WaterSense intends to ultimately develop specifications for both bypass and on-demand
technologies. Separate specifications for these technologies are required because they
function differently from one another and will need to be tested according to their
function. WaterSense is focusing its initial specification development efforts on bypass
technology because the fundamental aspects of the performance test protocol for that
technology have been fully defined by the S633 Committee mentioned above.
WaterSense plans to address on-demand technology at a later date. WaterSense
intends to continue working with the ASABE S627 Committee and will have a clearer
picture of the timeframe associated with the specification development process for on-
demand technologies once the committee more fully defines the fundamental aspects of
that test protocol. The remainder of this NOI focuses on EPA's plans for developing a
draft WaterSense specification for bypass soil moisture-based control technologies.

III.	Scope

WaterSense intends that the specification will apply to bypass soil moisture-based
control technologies used in residential and commercial landscape applications.
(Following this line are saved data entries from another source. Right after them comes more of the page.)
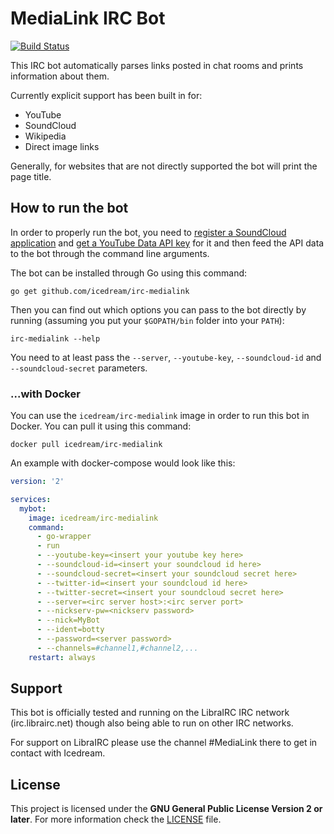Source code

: # MediaLink IRC Bot

[![Build Status](https://travis-ci.org/icedream/irc-medialink.svg?branch=master)](https://travis-ci.org/icedream/irc-medialink)

This IRC bot automatically parses links posted in chat rooms and prints information about them.

Currently explicit support has been built in for:

- YouTube
- SoundCloud
- Wikipedia
- Direct image links

Generally, for websites that are not directly supported the bot will print the page title.

## How to run the bot

In order to properly run the bot, you need to [register a SoundCloud application](http://soundcloud.com/you/apps/new) and [get a YouTube Data API key](https://console.developers.google.com/apis/api/youtube/overview) for it and then feed the API data to the bot through the command line arguments.

The bot can be installed through Go using this command:

	go get github.com/icedream/irc-medialink

Then you can find out which options you can pass to the bot directly by running (assuming you put your `$GOPATH/bin` folder into your `PATH`):

	irc-medialink --help

You need to at least pass the `--server`, `--youtube-key`, `--soundcloud-id` and `--soundcloud-secret` parameters.

### ...with Docker

You can use the `icedream/irc-medialink` image in order to run this bot in Docker. You can pull it using this command:

	docker pull icedream/irc-medialink

An example with docker-compose would look like this:

```yaml
version: '2'

services:
  mybot:
    image: icedream/irc-medialink
    command:
      - go-wrapper
      - run
      - --youtube-key=<insert your youtube key here>
      - --soundcloud-id=<insert your soundcloud id here>
      - --soundcloud-secret=<insert your soundcloud secret here>
      - --twitter-id=<insert your soundcloud id here>
      - --twitter-secret=<insert your soundcloud secret here>
      - --server=<irc server host>:<irc server port>
      - --nickserv-pw=<nickserv password>
      - --nick=MyBot
      - --ident=botty
      - --password=<server password>
      - --channels=#channel1,#channel2,...
    restart: always
```

## Support

This bot is officially tested and running on the LibraIRC IRC network (irc.librairc.net) though also being able to run on other IRC networks.

For support on LibraIRC please use the channel #MediaLink there to get in contact with Icedream.

## License

This project is licensed under the **GNU General Public License Version 2 or later**. For more information check the [LICENSE](LICENSE) file.
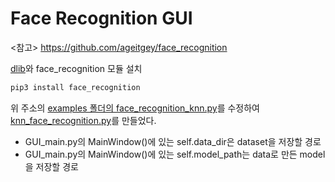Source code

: # Face Recognition GUI

<참고> https://github.com/ageitgey/face_recognition

[dlib](https://gist.github.com/ageitgey/629d75c1baac34dfa5ca2a1928a7aeaf)와 face_recognition 모듈 설치
```bash
pip3 install face_recognition
```
위 주소의 [examples 폴더의 face_recognition_knn.py](https://github.com/ageitgey/face_recognition/blob/master/examples/face_recognition_knn.py)를 수정하여
[knn_face_recognition.py](https://github.com/jjeongvely/face_detection_GUI/blob/master/knn_face_recognition.py)를 만들었다.

- GUI_main.py의 MainWindow()에 있는 self.data_dir은 dataset을 저장할 경로
- GUI_main.py의 MainWindow()에 있는 self.model_path는 data로 만든 model을 저장할 경로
The
product being tested and labeled will include the soil moisture sensor itself and the
device that interrupts the signal from the controller to irrigate.

IV.	Performance Measures

WaterSense intends to work through the ASABE S633 Committee to develop a
performance test protocol and performance measures that assure the performance of
bypass type soil moisture-based control technologies with respect to their intended
purpose. The performance test protocol should test the ability of the product to sense
soil moisture accurately and reliably bypass irrigation events at preset soil moisture
values.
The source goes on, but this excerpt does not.